Читаем ЧиЖ. Чуковский и Жаботинский полностью

И надо сказать, это был тот редкий случай, когда Чуковский вынужден был отступить. Следующая его статья «Шевченко», опубликованная на страницах журнала «Русская мысль» в связи с празднованием 50-летия со дня смерти Шевченко в 1911 году, была куда более осмотрительной в словах, хотя его общий взгляд на украинского поэта, по существу, не изменился. Некоторые из прежних своих мыслей он высказал в этой новой статье в гораздо более осторожных словах. Но и эта новая статья Чуковского целиком была посвящена творчеству Шевченко, а не его политическому значению, что опять в известном смысле противоречило шаблонам. А главное, что и здесь Чуковский пытался обратить внимание на такие стороны его биографии, которые игнорировали создатели шевченковского мифа: Чуковский и здесь подчеркивал, что никакие изменения в судьбе поэта, даже самые благоприятные, не меняли основных тем его творчества, что далеко не все в творчестве Шевченко можно объяснить его горестной судьбой.

К. Чуковский. Шевченко (1911)[236]

<…> Вы только представьте, только вообразите себе на минуту этого юношу-подростка Тараса здесь, в Петербурге, — он бегает где-нибудь по Гороховой, по Литейной, Мещанской в тиковом халатике, с ведром и с кистью в руке, весь забрызганный известью, вохрой, — ученик маляра Ширяева, живописных дел мастера. — «Тараска, за пивом!» — «Тараска, за табаком!» — спит и ест со стекольщиками, кровельщиками — калужскими, костромскими, — в грязи, на чердаке, — и, конечно, пинки, тумаки, — обыкновенный петербургский мальчишка — бегает, здесь, по Гороховой, и год, и два, и три, и четыре, — раб крепостной, беспросветный:

Не знав сiромаха, що виросли крила,Що неба достане, коли полетить.Не знав, нагинався, —

и, конечно же, ему дают на чай — вот тебе гривенник! — и, конечно, он целует руку (он пришел к Сошенку и поцеловал у него руку) — и, целуя, боится, что его, быть может, ударят (когда Сошенко отдернул руку, он испугался и убежал), — запуганный, загнанный раб, которого секли на конюшне и который в детстве ел глину от голода.

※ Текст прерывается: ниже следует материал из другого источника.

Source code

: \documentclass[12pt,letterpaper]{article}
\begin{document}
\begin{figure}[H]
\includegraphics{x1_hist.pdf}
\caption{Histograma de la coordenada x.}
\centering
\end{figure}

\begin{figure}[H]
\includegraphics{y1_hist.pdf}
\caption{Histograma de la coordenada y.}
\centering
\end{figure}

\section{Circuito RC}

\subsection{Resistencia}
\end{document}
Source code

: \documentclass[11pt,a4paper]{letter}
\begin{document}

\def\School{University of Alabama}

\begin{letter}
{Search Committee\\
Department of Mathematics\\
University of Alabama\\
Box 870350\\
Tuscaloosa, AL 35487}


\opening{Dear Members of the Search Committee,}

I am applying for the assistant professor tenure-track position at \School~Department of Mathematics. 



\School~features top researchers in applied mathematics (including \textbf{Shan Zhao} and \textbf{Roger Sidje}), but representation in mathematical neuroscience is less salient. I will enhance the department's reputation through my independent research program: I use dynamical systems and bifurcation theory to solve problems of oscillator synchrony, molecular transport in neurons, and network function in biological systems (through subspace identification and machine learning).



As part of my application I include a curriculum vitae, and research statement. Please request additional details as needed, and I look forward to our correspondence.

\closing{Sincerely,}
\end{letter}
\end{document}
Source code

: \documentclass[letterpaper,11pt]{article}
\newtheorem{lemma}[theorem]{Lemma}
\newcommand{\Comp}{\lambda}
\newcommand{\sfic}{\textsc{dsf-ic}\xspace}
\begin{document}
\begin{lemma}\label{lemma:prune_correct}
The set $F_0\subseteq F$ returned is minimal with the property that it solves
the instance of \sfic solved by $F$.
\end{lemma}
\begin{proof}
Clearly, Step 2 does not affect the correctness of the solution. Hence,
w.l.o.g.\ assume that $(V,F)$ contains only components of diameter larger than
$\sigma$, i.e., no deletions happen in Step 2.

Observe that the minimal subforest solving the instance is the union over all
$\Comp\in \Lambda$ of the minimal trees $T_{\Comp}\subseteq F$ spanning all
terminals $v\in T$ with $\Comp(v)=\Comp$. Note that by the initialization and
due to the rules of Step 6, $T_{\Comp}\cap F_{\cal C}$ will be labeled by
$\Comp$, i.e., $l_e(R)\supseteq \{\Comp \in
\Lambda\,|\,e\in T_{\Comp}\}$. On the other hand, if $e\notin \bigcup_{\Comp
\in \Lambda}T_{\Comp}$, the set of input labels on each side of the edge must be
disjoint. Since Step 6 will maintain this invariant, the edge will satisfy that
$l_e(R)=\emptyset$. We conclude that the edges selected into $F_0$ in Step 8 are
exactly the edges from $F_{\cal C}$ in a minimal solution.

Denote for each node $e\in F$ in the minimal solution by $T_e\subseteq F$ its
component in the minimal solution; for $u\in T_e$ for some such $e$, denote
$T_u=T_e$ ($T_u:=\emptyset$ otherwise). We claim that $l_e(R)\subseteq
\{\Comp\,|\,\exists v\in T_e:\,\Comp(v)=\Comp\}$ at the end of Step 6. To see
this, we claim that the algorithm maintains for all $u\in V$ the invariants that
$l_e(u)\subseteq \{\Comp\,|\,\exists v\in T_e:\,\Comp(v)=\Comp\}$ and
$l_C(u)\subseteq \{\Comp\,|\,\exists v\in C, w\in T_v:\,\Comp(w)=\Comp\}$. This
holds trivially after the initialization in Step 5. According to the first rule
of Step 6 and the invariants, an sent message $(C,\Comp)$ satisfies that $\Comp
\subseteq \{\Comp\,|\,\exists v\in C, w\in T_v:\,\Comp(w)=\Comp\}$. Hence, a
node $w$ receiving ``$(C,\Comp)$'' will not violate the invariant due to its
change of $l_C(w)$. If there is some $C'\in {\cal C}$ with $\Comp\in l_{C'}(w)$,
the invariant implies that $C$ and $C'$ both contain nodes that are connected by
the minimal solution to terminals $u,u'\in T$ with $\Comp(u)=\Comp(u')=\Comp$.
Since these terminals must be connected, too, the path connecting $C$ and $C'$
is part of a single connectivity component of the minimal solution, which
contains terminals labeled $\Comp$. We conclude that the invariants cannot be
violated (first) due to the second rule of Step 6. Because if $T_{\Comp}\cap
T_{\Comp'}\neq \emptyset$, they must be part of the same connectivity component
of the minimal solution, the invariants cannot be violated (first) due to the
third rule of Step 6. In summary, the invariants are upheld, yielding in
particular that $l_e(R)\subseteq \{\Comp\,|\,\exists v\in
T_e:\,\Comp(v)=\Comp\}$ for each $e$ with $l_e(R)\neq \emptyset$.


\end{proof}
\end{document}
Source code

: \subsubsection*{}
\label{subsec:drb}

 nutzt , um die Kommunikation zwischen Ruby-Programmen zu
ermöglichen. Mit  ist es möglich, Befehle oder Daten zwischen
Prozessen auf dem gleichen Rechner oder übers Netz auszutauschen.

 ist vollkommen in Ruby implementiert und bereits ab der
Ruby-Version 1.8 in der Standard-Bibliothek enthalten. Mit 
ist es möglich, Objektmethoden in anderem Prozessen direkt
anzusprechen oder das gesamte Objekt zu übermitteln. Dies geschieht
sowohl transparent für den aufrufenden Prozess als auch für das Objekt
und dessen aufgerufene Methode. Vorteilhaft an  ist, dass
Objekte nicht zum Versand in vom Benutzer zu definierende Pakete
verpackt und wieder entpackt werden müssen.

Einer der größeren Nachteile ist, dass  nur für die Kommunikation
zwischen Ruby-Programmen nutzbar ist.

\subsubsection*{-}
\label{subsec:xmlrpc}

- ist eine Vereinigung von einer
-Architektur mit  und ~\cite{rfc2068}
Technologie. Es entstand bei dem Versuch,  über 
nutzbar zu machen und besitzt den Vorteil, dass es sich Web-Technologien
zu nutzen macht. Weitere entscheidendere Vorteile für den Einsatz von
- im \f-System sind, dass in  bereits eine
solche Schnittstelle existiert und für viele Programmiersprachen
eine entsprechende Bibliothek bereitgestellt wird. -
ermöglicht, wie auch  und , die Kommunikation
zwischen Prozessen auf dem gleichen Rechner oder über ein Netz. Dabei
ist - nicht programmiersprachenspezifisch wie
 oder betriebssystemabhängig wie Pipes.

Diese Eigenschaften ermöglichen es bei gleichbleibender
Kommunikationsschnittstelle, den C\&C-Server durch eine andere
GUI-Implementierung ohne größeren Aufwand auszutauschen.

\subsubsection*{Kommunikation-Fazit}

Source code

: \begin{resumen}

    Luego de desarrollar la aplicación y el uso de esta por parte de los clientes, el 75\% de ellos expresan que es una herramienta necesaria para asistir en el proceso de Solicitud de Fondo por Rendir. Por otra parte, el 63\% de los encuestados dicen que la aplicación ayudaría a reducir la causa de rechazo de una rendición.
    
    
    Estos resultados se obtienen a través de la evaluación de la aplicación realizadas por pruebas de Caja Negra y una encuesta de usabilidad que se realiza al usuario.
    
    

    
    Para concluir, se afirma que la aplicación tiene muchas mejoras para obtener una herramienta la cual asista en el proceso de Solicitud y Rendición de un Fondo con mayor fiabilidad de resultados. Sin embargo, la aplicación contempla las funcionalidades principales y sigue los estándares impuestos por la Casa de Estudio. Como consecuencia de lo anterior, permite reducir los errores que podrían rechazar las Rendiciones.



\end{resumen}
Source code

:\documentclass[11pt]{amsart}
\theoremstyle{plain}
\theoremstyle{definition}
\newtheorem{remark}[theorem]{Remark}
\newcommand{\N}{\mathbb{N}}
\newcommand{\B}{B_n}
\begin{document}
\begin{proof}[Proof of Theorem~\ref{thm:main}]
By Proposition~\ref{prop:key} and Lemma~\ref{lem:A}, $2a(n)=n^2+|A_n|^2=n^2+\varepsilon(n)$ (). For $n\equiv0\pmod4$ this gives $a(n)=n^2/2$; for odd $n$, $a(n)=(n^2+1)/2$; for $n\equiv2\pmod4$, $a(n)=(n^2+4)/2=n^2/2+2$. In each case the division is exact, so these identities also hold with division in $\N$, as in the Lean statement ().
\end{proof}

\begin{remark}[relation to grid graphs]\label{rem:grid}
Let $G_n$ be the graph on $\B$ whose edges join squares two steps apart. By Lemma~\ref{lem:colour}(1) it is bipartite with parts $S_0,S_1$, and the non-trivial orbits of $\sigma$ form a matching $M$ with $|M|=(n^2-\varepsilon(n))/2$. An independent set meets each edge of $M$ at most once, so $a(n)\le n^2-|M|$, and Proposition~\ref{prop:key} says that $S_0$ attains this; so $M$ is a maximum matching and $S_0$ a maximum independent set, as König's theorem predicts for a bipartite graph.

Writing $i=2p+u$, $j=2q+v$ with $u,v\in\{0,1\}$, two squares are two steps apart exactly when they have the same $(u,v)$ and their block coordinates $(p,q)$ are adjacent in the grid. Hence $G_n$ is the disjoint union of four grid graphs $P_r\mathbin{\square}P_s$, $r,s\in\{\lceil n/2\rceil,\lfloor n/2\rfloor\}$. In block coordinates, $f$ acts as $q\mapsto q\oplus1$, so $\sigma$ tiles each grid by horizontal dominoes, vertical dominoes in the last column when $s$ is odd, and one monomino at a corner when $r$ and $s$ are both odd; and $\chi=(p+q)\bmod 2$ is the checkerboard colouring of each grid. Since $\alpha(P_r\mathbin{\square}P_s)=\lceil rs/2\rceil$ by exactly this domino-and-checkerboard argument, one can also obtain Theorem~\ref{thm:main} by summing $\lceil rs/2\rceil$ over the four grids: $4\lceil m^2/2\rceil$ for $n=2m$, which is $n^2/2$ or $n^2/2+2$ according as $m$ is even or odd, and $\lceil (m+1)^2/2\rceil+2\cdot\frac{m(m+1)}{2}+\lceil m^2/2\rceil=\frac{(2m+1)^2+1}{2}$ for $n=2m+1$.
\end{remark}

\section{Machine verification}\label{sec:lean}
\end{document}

И вдруг совершается чудо, фантазия, «то, чего не было», «то, чего не бывает»: слетаются к нему какие-то ангелоподобные люди — он и не подозревал, что существуют такие, — маги и колдуны, — и говорят ему: ты свободен! И дают ему хартию вольности, волшебную какую-то бумагу, — ты свободен от маляра Ширяева, от помещика Энгельгардта, от вохры и матерной брани, — и этот благосклонный Жуковский, и пышный Брюллов, и граф Вьельгорский, и графиня Баранова, и вице-президент Григорович, и художник Венецианов — все к нему, все о нем, выкупают его у помещика, — ласковы, милы, как никто, и хоть на одну, на самую короткую минутку, когда такие добрые руки со всех сторон потянулись к нему, ведь должно же было в нем умолкнуть это вечное чувство брошенности, потому что не брошен же был он тогда, потому что и через двадцать лет не в силах он будет позабыть о блаженстве своем тогдашнем и через двадцать лет будет удивляться ему:

«Самому теперь не верится, — напишет он у себя в дневнике, — а действительно, это было так». «Я из грязного чердака, я, ничтожный замарашка, на крыльях перелетел в волшебные залы академии художеств». «Быстрый переход с чердака грубого мужика-маляра в великолепную мастерскую величайшего живописца нашего века!»…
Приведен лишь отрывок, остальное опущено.